Jason Todd’s latest journey is at its end. His secret prisoner is no longer secret, his latest band of outlaws is just about disbanded, and there’s a major line-wide crossover event that necessitates a shift in direction. See the bow tying up the Red Hood’s journey from ‘Merica to the Iceberg Lounge, in Red Hood: Outlaw #36.
I’ve read this twice, and it’s okay. I can’t point to anything too problematic in the nuts and bolts of it, but neither is there anything that gets me all that excited. Jason’s sojourn in this ridiculous new costume has always felt like treading water, so the conclusion is less daring climax and more climbing out of the pool, toweling off, and heading into the locker room to shower with a bunch of naked, wrinkly, old men.
I do like how Lobdell ties up the Iceberg thread, though the new revelation about his attempt on Cobblepot’s life will surely anger a segment of fans.
I don’t like the way Lobdell (seemingly) wraps up the Willis Todd story. It feels like a glossing over of the drama we were promised many moons ago—a sordid tale of a beloved teammate being responsible for the end of Jason’s dad. Maybe we’ll still explore that one down the line, but who knows?
The now-repetitive Year of the Villain teaser is exactly how you would expect it to be. I do like the idea of Jason working with Lex, so I’m ever-so-slightly intrigued, but we’ll have to wait and see if the implementation delivers on the promise.
Out of the Woods?
I’ve enjoyed Pete Woods’ work on this title, especially once Rex Lokus came aboard to handle the colors.

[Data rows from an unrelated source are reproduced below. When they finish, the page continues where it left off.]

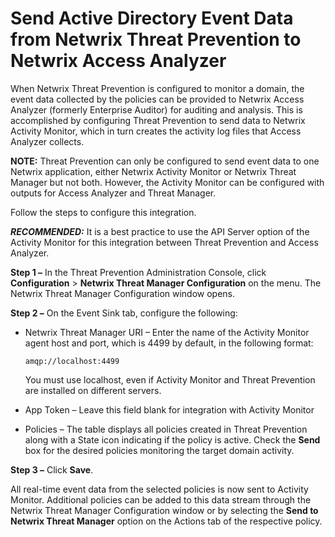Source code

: # Send Active Directory Event Data from Netwrix Threat Prevention to Netwrix Access Analyzer

When Netwrix Threat Prevention is configured to monitor a domain, the event data collected by the policies can be provided to Netwrix Access Analyzer (formerly Enterprise Auditor) for auditing and analysis. This is accomplished by configuring Threat Prevention to send data to Netwrix Activity Monitor, which in turn creates the activity log files that Access Analyzer collects.

__NOTE:__ Threat Prevention can only be configured to send event data to one Netwrix application, either Netwrix Activity Monitor or Netwrix Threat Manager but not both. However, the Activity Monitor can be configured with outputs for Access Analyzer and Threat Manager.

Follow the steps to configure this integration.

___RECOMMENDED:___ It is a best practice to use the API Server option of the Activity Monitor for this integration between Threat Prevention and Access Analyzer.

__Step 1 –__ In the Threat Prevention Administration Console, click __Configuration__ > __Netwrix Threat Manager Configuration__ on the menu. The Netwrix Threat Manager Configuration window opens.

__Step 2 –__ On the Event Sink tab, configure the following:

- Netwrix Threat Manager URI – Enter the name of the Activity Monitor agent host and port, which is 4499 by default, in the following format:

  ```amqp://localhost:4499```

  You must use localhost, even if Activity Monitor and Threat Prevention are installed on different servers.
- App Token – Leave this field blank for integration with Activity Monitor
- Policies – The table displays all policies created in Threat Prevention along with a State icon indicating if the policy is active. Check the __Send__ box for the desired policies monitoring the target domain activity.

__Step 3 –__ Click __Save__.

All real-time event data from the selected policies is now sent to Activity Monitor. Additional policies can be added to this data stream through the Netwrix Threat Manager Configuration window or by selecting the __Send to Netwrix Threat Manager__ option on the Actions tab of the respective policy.
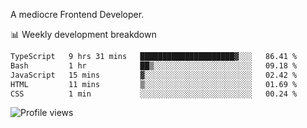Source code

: A mediocre Frontend Developer.

📊 Weekly development breakdown
<!--START_SECTION:waka-->

```txt
TypeScript   9 hrs 31 mins   █████████████████████▓░░░   86.41 %
Bash         1 hr            ██▒░░░░░░░░░░░░░░░░░░░░░░   09.18 %
JavaScript   15 mins         ▓░░░░░░░░░░░░░░░░░░░░░░░░   02.42 %
HTML         11 mins         ▒░░░░░░░░░░░░░░░░░░░░░░░░   01.69 %
CSS          1 min           ░░░░░░░░░░░░░░░░░░░░░░░░░   00.24 %
```

<!--END_SECTION:waka-->

<img src="https://gpvc.arturio.dev/iqbalfasri" alt="Profile views"/>
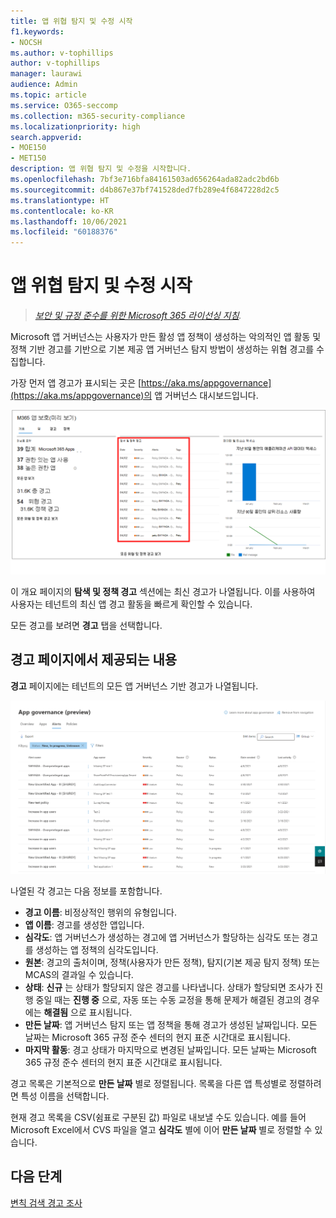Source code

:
 ```yaml
---
title: 앱 위협 탐지 및 수정 시작
f1.keywords:
- NOCSH
ms.author: v-tophillips
author: v-tophillips
manager: laurawi
audience: Admin
ms.topic: article
ms.service: O365-seccomp
ms.collection: m365-security-compliance
ms.localizationpriority: high
search.appverid:
- MOE150
- MET150
description: 앱 위협 탐지 및 수정을 시작합니다.
ms.openlocfilehash: 7bf3e716bfa84161503ad656264ada82adc2bd6b
ms.sourcegitcommit: d4b867e37bf741528ded7fb289e4f6847228d2c5
ms.translationtype: HT
ms.contentlocale: ko-KR
ms.lasthandoff: 10/06/2021
ms.locfileid: "60188376"
---
```

# <a name="get-started-with-app-threat-detection-and-remediation"></a>앱 위협 탐지 및 수정 시작

>*[보안 및 규정 준수를 위한 Microsoft 365 라이선싱 지침](https://aka.ms/ComplianceSD).*

Microsoft 앱 거버넌스는 사용자가 만든 활성 앱 정책이 생성하는 악의적인 앱 활동 및 정책 기반 경고를 기반으로 기본 제공 앱 거버넌스 탐지 방법이 생성하는 위협 경고를 수집합니다.

가장 먼저 앱 경고가 표시되는 곳은 [https://aka.ms/appgovernance](https://aka.ms/appgovernance)의 앱 거버넌스 대시보드입니다.

![탐지 및 정책 경고 섹션이 강조 표시된 Microsoft 365 준수 센터의 앱 거버넌스 개요 페이지.](..\media\manage-app-protection-governance\mapg-cc-overview-alerts.png)

이 개요 페이지의 **탐색 및 정책 경고** 섹션에는 최신 경고가 나열됩니다. 이를 사용하여 사용자는 테넌트의 최신 앱 경고 활동을 빠르게 확인할 수 있습니다.

모든 경고를 보려면 **경고** 탭을 선택합니다.

## <a name="whats-available-on-the-alerts-page"></a>경고 페이지에서 제공되는 내용

**경고** 페이지에는 테넌트의 모든 앱 거버넌스 기반 경고가 나열됩니다.

![Microsoft 365 준수 센터의 앱 거버넌스 경고 요약 페이지.](..\media\manage-app-protection-governance\mapg-cc-alerts.png)

나열된 각 경고는 다음 정보를 포함합니다.

- **경고 이름**: 비정상적인 행위의 유형입니다.
- **앱 이름**: 경고를 생성한 앱입니다.
- **심각도**: 앱 거버넌스가 생성하는 경고에 앱 거버넌스가 할당하는 심각도 또는 경고를 생성하는 앱 정책의 심각도입니다.
- **원본**: 경고의 출처이며, 정책(사용자가 만든 정책), 탐지(기본 제공 탐지 정책) 또는 MCAS의 결과일 수 있습니다.
- **상태**: **신규** 는 상태가 할당되지 않은 경고를 나타냅니다. 상태가 할당되면 조사가 진행 중일 때는 **진행 중** 으로, 자동 또는 수동 교정을 통해 문제가 해결된 경고의 경우에는 **해결됨** 으로 표시됩니다.
- **만든 날짜**: 앱 거버넌스 탐지 또는 앱 정책을 통해 경고가 생성된 날짜입니다. 모든 날짜는 Microsoft 365 규정 준수 센터의 현지 표준 시간대로 표시됩니다.
- **마지막 활동**: 경고 상태가 마지막으로 변경된 날짜입니다. 모든 날짜는 Microsoft 365 규정 준수 센터의 현지 표준 시간대로 표시됩니다.

경고 목록은 기본적으로 **만든 날짜** 별로 정렬됩니다. 목록을 다른 앱 특성별로 정렬하려면 특성 이름을 선택합니다.

현재 경고 목록을 CSV(쉼표로 구분된 값) 파일로 내보낼 수도 있습니다. 예를 들어 Microsoft Excel에서 CVS 파일을 열고 **심각도** 별에 이어 **만든 날짜** 별로 정렬할 수 있습니다.

## <a name="next-step"></a>다음 단계

[변칙 검색 경고 조사](app-governance-anomaly-detection-alerts.md)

I’m not sure if this is the end of the line for this team, but I would argue that the action storytelling was never clearer or more dynamic than it was under Woods’s care. If I’m disappointed in anything here at the end, it’s that the final issue is fairly light on the action that I’ve loved. There’s a cool shot of Bunker fleeing the scene, but that’s the best of it.
Troy Peteri’s work on this title has been solid, as well, though I’ve always wished for more bombastic sound effects—especially following the talented Taylor Esposito, who lettered the title for its first twoish years. While Peteri never goes quite as big as Taylor this time around, he does have a bit more variety, and I would say his work here is more exciting than it’s been on any other issue in the series so far.
- You like reading Lex Luthor make offers to people.
Red Hood: Outlaw #36 is the sigh at the end of a confused scowl. The production value is good, but the aimlessness of the past year on this title hardly set up an exciting—or even satisfying—conclusion. If you’re a die-hard Toddler, or if you have some extra scratch, it’s hardly a waste of money; but beyond that, you aren’t missing out if you skip it.
DISCLAIMER: Batman News received an advance review copy of this book from DC Comics.